Line 58. It would help the reader if you included a photo in the appendix

Figure 1. To be honest I cannot follow your chart. Why do you not just plot the survivorship curves for each stage and treatment?

Reviewer #3: Puncturing Apple Fruits Increases Survival of Grapholita molesta (Lepidoptera: Tortricidae) in Laboratory Rearing By Souvic Sarker and Un Taek Lim

General comments

This is a study where unpunctured and punctured apples were compared as diet for artificially rearing the pest Oriental fruit moth, Grapholita molesta. To determine the effect of these two diets, authors measured and analysed some demographic parameters in the reared insects. The article has some interesting results. However, the results are not novel and, results are poorly presented. The manuscript has a very narrow scope, basically in the field of entomologists. My major concern is the experimental design since there is not explanation of what the experimental unit was, the apple or the insect.

Introduction

Lines 46-47. A mass-rearing system based on apples. It is not possible. Fruit phenology and fruit variation surely will introduce many difficulties in the process.

Methods

Line 67. How many insect per cylinder?

Describe with detail the rearing method. Did the authors place the larva on apple surface? How did they do it?

Line 75. Please indicate the periodicity.

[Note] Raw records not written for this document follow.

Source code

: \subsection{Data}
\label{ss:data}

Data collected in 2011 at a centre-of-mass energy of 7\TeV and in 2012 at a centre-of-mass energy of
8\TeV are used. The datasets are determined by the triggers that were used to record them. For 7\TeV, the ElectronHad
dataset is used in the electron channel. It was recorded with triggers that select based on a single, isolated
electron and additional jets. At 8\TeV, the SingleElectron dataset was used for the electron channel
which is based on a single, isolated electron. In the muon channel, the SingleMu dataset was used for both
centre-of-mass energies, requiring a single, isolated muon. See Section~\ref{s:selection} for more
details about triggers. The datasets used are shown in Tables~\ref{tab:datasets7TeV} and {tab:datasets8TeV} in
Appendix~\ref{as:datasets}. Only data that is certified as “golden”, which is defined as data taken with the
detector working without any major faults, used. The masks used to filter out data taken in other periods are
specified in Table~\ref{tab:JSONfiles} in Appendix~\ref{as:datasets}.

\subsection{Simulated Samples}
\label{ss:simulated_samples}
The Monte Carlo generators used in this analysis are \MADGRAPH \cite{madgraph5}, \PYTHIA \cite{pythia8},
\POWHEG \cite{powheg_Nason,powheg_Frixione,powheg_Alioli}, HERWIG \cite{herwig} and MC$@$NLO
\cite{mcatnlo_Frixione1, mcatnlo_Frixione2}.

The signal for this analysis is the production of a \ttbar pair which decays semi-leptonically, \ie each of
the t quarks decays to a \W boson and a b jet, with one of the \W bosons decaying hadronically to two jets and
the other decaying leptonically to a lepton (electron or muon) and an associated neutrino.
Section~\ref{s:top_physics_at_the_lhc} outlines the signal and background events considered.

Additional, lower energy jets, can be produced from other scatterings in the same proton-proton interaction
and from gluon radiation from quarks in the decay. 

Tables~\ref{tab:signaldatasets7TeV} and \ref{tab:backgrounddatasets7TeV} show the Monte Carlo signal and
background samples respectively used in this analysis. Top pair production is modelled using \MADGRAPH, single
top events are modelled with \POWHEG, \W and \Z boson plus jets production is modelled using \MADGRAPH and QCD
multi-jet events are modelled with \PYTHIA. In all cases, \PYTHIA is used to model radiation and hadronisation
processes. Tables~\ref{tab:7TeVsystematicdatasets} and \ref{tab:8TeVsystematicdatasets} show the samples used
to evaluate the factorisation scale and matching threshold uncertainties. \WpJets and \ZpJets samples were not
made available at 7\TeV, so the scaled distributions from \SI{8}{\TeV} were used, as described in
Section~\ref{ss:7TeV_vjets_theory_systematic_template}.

Lines 84-96. Did you use 12 apples as a total experimental set? Six apples per treatment? Please clarify.

Lines 100-109. Were the apples the experimental unit? Or the larvae? Five larvae per fruit gives 30 individual insects, some of them died so how many did the authors use for determining the demographic parameters?

Results

Figures can be deleted and the values presented on them can be included in the text.

**********

6. PLOS authors have the option to publish the peer review history of their article (what does this mean?). If published, this will include your full peer review and any attached files.

If you choose “no”, your identity will remain anonymous but your review may still be made public.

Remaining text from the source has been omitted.